- 著者
-
John C. Maraldo
- 出版者
- Nishida Philosophy Association
- 雑誌
- 西田哲学会年報 (ISSN:21881995)
- 巻号頁・発行日
- vol.12, pp.207-189, 2015 (Released:2020-03-21)
This article contrasts the meaning of “one world” as it is represented in current discussions of the environmental crisis, with the sense of “one world” in writings of Nishida and Heidegger from the 1930s. A review of the current geopolitical situation and the environmental crisis shows not only that the world has changed and that our view of the world has changed, but also that the very concept of one world has changed. This new concept, as it is assumed by scientists and philosophers like Peter Singer, remains bound to naturalism, the predominant worldview that ultimately all things can be explained by scientifically discovered laws of nature and are subject to human control. Nishida’s “Logic and Life”(論理と生命)and Heidegger’s Contributions to Philosophy(Beiträge zur Philosophie)show that the world envisioned by naturalism is an abstraction and a curtailment of creativity.

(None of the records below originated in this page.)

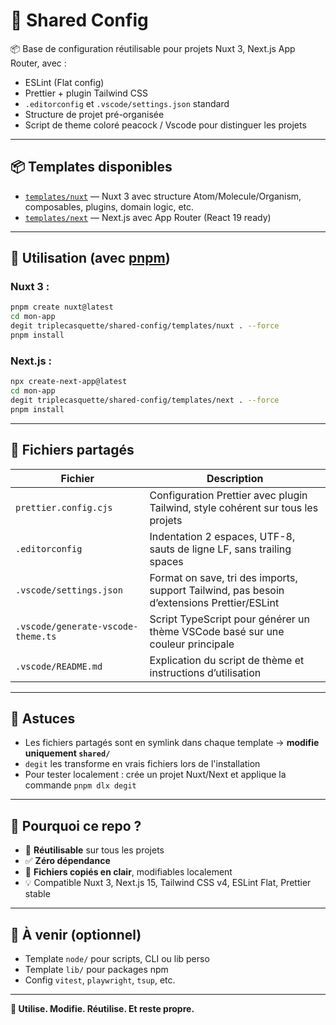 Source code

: # 🧩 Shared Config

📦 Base de configuration réutilisable pour projets Nuxt 3, Next.js App Router, avec :
- ESLint (Flat config)
- Prettier + plugin Tailwind CSS
- `.editorconfig` et `.vscode/settings.json` standard
- Structure de projet pré-organisée
- Script de theme coloré peacock / Vscode pour distinguer les projets

---

## 📦 Templates disponibles

- [`templates/nuxt`](./templates/nuxt) — Nuxt 3 avec structure Atom/Molecule/Organism, composables, plugins, domain logic, etc.
- [`templates/next`](./templates/next) — Next.js avec App Router (React 19 ready)

---

## 🚀 Utilisation (avec [pnpm](https://pnpm.io))

### Nuxt 3 :

```bash
pnpm create nuxt@latest
cd mon-app
degit triplecasquette/shared-config/templates/nuxt . --force
pnpm install
```

### Next.js :

```bash
npx create-next-app@latest
cd mon-app
degit triplecasquette/shared-config/templates/next . --force
pnpm install
```

---

## 📁 Fichiers partagés

| Fichier                      | Description |
|------------------------------|-------------|
| `prettier.config.cjs`        | Configuration Prettier avec plugin Tailwind, style cohérent sur tous les projets |
| `.editorconfig`              | Indentation 2 espaces, UTF-8, sauts de ligne LF, sans trailing spaces |
| `.vscode/settings.json`      | Format on save, tri des imports, support Tailwind, pas besoin d’extensions Prettier/ESLint |
| `.vscode/generate-vscode-theme.ts` | Script TypeScript pour générer un thème VSCode basé sur une couleur principale |
| `.vscode/README.md`          | Explication du script de thème et instructions d’utilisation |

---

## 🧠 Astuces

- Les fichiers partagés sont en symlink dans chaque template → **modifie uniquement `shared/`**
- `degit` les transforme en vrais fichiers lors de l'installation
- Pour tester localement : crée un projet Nuxt/Next et applique la commande `pnpm dlx degit`

---

## 🔮 Pourquoi ce repo ?

- 🔁 **Réutilisable** sur tous les projets
- ✅ **Zéro dépendance**
- 🧼 **Fichiers copiés en clair**, modifiables localement
- 💡 Compatible Nuxt 3, Next.js 15, Tailwind CSS v4, ESLint Flat, Prettier stable

---

## 🧠 À venir (optionnel)

- Template `node/` pour scripts, CLI ou lib perso
- Template `lib/` pour packages npm
- Config `vitest`, `playwright`, `tsup`, etc.

---

**🚀 Utilise. Modifie. Réutilise. Et reste propre.**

World as creative source expresses Nishida’s notion of the one “historical world” in its productive interplay with our many individual, bodily selves, as well as Heidegger’s notion of “world” in tension with “earth.” Today we may be facing not simply an environmental crisis, but an historical crisis, jeopardizing our very ability to conceive of the one world as creative but deeply vulnerable.